Leader of oil-for-food program resigns

? The former director of the United Nations’ $64 billion oil-for-food program resigned Sunday, accusing Secretary General Kofi Annan of scapegoating him to save his own political future. Benon Sevan, who has been serving on a $1-a-year contract, issued his announcement the day before a U.N.-appointed inquiry is scheduled to release a report accusing him of accepting cash bribes from an Egyptian oil dealer who traded with Iraq through the U.N.’s largest humanitarian program.

Former Federal Reserve chairman Paul Volcker, head of the U.N.-appointed Independent Inquiry Committee probing corruption in the program, will release his third interim report today. The report is expected to assert that Sevan used his position as head of the program to steer business to an Egyptian oil man in exchange for payoffs delivered through a close Egyptian relative of former U.N. secretary general Boutros Boutros-Ghali.

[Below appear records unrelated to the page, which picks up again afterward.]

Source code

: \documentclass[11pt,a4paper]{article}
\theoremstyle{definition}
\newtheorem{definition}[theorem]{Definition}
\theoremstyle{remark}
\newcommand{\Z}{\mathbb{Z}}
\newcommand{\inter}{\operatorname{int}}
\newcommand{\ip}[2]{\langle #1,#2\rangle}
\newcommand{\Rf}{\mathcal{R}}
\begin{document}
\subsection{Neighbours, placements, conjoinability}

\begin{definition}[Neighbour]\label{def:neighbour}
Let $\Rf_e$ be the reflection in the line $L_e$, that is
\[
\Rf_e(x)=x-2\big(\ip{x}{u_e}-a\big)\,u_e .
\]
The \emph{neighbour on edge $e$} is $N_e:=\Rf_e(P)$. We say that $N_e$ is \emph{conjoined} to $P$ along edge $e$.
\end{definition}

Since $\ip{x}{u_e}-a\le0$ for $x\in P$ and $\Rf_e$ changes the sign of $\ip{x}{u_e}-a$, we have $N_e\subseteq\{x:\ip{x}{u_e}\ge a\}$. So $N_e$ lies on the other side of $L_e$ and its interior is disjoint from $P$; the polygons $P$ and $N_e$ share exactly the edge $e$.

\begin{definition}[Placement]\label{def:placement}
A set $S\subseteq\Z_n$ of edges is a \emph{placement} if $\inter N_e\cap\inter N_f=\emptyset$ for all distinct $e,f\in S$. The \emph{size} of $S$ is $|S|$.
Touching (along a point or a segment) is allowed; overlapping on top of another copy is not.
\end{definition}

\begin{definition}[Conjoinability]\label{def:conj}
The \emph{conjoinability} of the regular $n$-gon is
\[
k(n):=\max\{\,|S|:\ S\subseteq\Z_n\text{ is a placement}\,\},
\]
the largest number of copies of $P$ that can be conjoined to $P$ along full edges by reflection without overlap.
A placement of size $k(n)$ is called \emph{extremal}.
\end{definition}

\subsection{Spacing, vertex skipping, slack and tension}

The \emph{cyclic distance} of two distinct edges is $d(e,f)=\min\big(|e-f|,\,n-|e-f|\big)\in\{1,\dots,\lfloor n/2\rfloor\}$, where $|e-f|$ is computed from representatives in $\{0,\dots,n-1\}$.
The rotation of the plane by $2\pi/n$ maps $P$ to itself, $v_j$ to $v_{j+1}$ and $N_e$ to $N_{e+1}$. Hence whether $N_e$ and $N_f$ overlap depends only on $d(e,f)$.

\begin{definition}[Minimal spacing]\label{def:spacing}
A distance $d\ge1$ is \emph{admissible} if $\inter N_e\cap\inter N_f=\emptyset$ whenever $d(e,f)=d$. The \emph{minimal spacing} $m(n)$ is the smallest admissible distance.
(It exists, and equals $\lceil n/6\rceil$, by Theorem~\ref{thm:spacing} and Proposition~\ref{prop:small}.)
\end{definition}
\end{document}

Sevan, 67, a 40-year veteran of the United Nations, told Annan in a letter that he is innocent of the accusations, and criticized the U.N. chief for breaking his promise to cover Sevan’s legal fees during the U.N. investigation. His decision essentially pre-empted anticipated plans by the United Nations to let him go before the end of the year.

“The charges are false, and you, who have known me all these years, should know they are false,” Sevan wrote in the three-page letter distributed by his lawyer, Eric L. Lewis. “I fully understand the pressure that you are under, and that there are those who are trying to destroy your reputation as well as my own, but sacrificing me for political expediency will never appease our critics or help you or the Organization.”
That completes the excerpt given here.